(Stored entries)
==*==
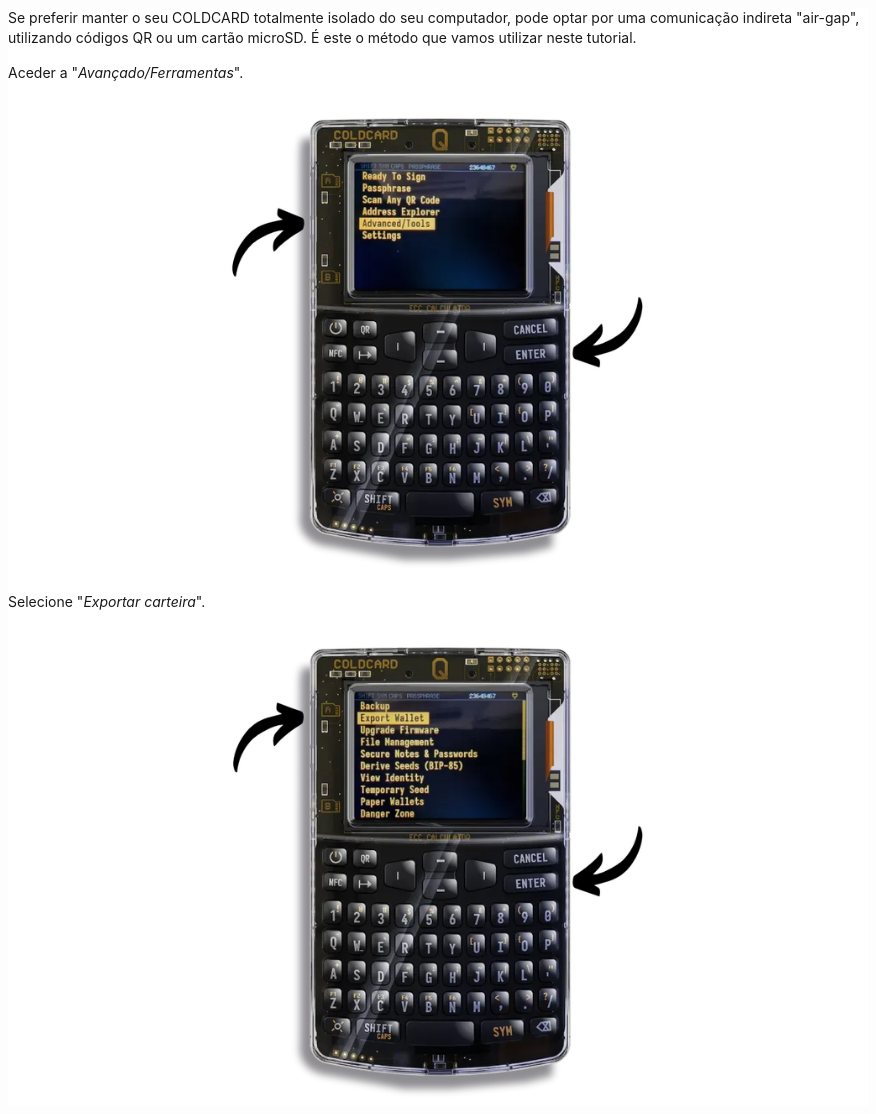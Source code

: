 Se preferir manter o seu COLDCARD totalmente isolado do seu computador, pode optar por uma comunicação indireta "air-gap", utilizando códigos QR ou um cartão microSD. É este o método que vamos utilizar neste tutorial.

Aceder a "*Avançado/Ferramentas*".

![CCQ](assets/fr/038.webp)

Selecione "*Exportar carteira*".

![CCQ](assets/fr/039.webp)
==*==
:: BRIEF ::
Find every line of the data that includes the string "assets". Copy each of those lines.

:: ANSWER SECTION ::
![CCQ](assets/fr/038.webp)
![CCQ](assets/fr/039.webp)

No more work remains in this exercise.